When I first heard whispers of the project a few years ago, amidst the restful chitchat of a Fort Lauderdale cocktail party, I got a little chill. Derecktor shipyard had begun construction of the largest vessel to be built in the United States since 1930. Maybe what gave me pause was the ghost of the current record holder, J.P. Morgan’s 343-foot Corsair IV, that was built at Maine’s Bath Iron Works, a short drive from my childhood home. Perhaps it was a glimmer of something, like a tawny and faded recollection that had not yet been leadened by the evening’s other conversations regarding our country’s economic forecasts. Whatever the cause, a few months later I stepped into New York’s Grand Central Station and purchased a ticket to Bridgeport, Connecticut. It was time to go see the project, now named Cakewalk, for myself.
As Kathy Kennedy, Derecktor’s director of marketing, and I stood in the gravel yard outside the building that housed the 281-footer, she told me that the owner had chosen Derecktor after he commissioned the company’s Fort Lauderdale yard to refit one of his previous yachts. “The owner is an American. He’s acquired his wealth here,” she explained. “He wanted an American shipyard.”
A build of such a scale is no easy task for any yard. Prior to this, the largest luxury motoryacht Derecktor had built was the 114-foot Mit-sea-Ah. But it had a history of completing widely varying, demanding projects, including a pair of 235-foot Alaska state ferries and three America’s Cup 12-meter-class sloops, all named Stars & Stripes. Still, to construct a vessel that’s only about seven yards shorter than a football field takes extraordinary expertise and determination. And as I stood there on the unfinished foredeck, four flights above the shop’s concrete floor, with my hand against the smooth, cold aluminum of her unfinished bridge, I tried to comprehend why I was feeling a sense of pride in something that I had no hand in making.
“We came here because we spent almost three years in Holland building the last boat and we wanted more control …over the construction and the methods of construction,” explains Bill Zinser, Cakewalk’s build captain. “Derecktor has a reputation for excelling at the technical aspects.” The yard’s modular-construction technique was another main consideration of the owner and one Zinser praises. This method should allow Derecktor to finish construction in 2010, about 31⁄2 years after work began, and provide both better control over the construction and superior quality.

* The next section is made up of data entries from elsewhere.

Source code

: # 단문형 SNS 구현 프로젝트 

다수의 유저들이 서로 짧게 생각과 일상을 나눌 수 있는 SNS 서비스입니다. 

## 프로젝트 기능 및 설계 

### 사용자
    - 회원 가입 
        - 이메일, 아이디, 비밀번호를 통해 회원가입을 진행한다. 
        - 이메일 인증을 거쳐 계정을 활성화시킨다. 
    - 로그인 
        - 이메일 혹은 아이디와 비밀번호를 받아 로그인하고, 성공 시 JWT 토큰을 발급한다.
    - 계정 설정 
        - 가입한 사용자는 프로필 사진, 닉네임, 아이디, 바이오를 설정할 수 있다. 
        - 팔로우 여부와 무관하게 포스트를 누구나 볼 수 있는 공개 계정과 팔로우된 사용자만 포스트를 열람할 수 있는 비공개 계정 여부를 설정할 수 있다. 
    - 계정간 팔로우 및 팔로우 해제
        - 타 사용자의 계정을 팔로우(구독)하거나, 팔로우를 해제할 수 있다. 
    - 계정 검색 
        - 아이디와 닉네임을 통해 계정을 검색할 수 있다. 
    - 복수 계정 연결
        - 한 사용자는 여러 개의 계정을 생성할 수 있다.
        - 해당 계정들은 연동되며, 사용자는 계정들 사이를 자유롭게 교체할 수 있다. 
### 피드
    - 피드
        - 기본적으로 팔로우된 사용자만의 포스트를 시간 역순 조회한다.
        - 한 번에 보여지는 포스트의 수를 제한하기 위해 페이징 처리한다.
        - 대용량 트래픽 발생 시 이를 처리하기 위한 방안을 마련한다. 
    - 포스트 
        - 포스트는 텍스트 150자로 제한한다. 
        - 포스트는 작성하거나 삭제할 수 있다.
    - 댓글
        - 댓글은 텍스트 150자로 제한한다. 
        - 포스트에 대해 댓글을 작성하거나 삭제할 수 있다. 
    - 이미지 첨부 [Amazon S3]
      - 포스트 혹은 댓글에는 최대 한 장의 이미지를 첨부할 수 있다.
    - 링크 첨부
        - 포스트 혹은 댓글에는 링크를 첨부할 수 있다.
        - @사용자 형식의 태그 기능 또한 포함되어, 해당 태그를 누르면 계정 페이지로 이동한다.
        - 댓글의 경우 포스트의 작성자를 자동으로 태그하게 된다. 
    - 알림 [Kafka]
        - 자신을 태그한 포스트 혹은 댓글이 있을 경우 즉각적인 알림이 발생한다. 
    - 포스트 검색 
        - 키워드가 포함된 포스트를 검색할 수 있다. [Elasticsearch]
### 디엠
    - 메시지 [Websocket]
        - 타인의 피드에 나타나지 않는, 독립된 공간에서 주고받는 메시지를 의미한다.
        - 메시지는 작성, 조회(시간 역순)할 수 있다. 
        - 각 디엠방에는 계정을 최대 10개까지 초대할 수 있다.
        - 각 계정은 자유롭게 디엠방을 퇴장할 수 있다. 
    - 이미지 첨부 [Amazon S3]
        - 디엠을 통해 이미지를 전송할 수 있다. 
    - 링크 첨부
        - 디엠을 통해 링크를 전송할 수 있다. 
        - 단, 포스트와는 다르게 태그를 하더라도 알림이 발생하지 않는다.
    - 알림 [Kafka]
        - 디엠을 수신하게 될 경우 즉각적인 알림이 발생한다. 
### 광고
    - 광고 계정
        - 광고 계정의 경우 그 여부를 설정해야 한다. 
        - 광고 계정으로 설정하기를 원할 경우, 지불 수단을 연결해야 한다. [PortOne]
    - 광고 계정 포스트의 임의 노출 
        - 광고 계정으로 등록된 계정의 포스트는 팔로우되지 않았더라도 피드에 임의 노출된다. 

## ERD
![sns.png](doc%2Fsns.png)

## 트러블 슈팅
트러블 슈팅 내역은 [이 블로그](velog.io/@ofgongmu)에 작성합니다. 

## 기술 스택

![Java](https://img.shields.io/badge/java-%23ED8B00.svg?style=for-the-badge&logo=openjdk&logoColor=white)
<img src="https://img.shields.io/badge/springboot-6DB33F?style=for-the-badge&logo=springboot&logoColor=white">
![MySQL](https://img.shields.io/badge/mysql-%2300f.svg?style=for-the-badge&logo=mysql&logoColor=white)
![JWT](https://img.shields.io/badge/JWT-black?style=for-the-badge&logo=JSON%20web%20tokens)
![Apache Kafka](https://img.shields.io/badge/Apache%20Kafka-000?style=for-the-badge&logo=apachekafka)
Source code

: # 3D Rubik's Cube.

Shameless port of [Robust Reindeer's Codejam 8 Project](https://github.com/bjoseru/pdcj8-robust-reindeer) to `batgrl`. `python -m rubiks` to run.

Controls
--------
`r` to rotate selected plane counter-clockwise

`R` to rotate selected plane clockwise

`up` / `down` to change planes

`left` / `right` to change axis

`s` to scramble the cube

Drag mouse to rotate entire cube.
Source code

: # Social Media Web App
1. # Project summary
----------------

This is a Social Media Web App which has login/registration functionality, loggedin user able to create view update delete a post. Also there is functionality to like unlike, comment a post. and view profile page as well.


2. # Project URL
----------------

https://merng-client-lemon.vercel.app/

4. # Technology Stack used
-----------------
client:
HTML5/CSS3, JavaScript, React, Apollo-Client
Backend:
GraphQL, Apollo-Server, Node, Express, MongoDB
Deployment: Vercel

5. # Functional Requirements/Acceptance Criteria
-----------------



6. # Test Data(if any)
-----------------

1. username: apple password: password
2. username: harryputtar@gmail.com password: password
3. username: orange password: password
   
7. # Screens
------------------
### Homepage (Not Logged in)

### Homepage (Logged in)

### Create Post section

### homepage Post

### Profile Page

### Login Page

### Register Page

“It’s working out all the details that is truly keeping the yard busy,” says Gavin Higgins, Derecktor’s director of project management. “It’s hopefully the first of many such builds, and consequently, every element had to be integrated into the design because of the high level of finish required.” One such element was Cakewalk’s acoustical target. The owner specified that the limit for dockside or at-anchor sound levels be 45 decibels (65 dB-A is the level of normal conversation). To achieve this, the engineering team double-rafted (adding redundant mounts) items like gensets, washing machines, and virtually any other vibration-inducing component that would be running on a 24-hour cycle, especially while the owner is aboard. To further dampen vibration, engineers “floated” each module of the interior, giving each section its own isolation mounts.
Tim Heywood Design, which conceived of Cakewalk in concert with Azure Naval Architects of Holland, faced an engineering challenge of its own while drafting the tender bay. (It will house a 37-foot Vikal limousine tender capable of 50 knots, a 35-foot Intrepid with diesel inboards and a top speed of 45 knots, a special edition 33-foot Aquariva Centro, and a 14-foot RIB.) To maintain the structural integrity of such a mammoth space in the midsection of the vessel, Heywood inserted a reverse strongback above the doors. Constructed of steel instead of aluminum, this arched girder disperses weight and eliminates weak points says Zinser.
Even decorative elements on a boat of this scale require inventive approaches. “It took us about two years to design the millwork,” states Liz Dalton, whose company Dalton Designs is responsible for the interior look and arrangement. “We used [a motif of] cherry and went through a lot of iterations getting the right tone for the wood. It’s a medium-brown color, and we didn’t want it to be too dark or simply pale.”
And that’s only the start. Each deck seems to have its own dedicated wood and thus its own unique feel. The main saloon, which is smaller and more formal than the owner’s saloon above, with its limed-oak joinery, contains a library that doubles as a place to greet incoming guests. In order to engender a warm and welcoming feeling, Dalton opted for South American rosewood bookshelves flanking a marble fireplace; the rosewood extends to other parts of the main deck, including dining room cabinets that flank the round 12-person walnut table. Up on the less formal bridge deck, Dalton chose lighter pecky cypress accents to create an ambiance in tune with sunbathing and casual dining.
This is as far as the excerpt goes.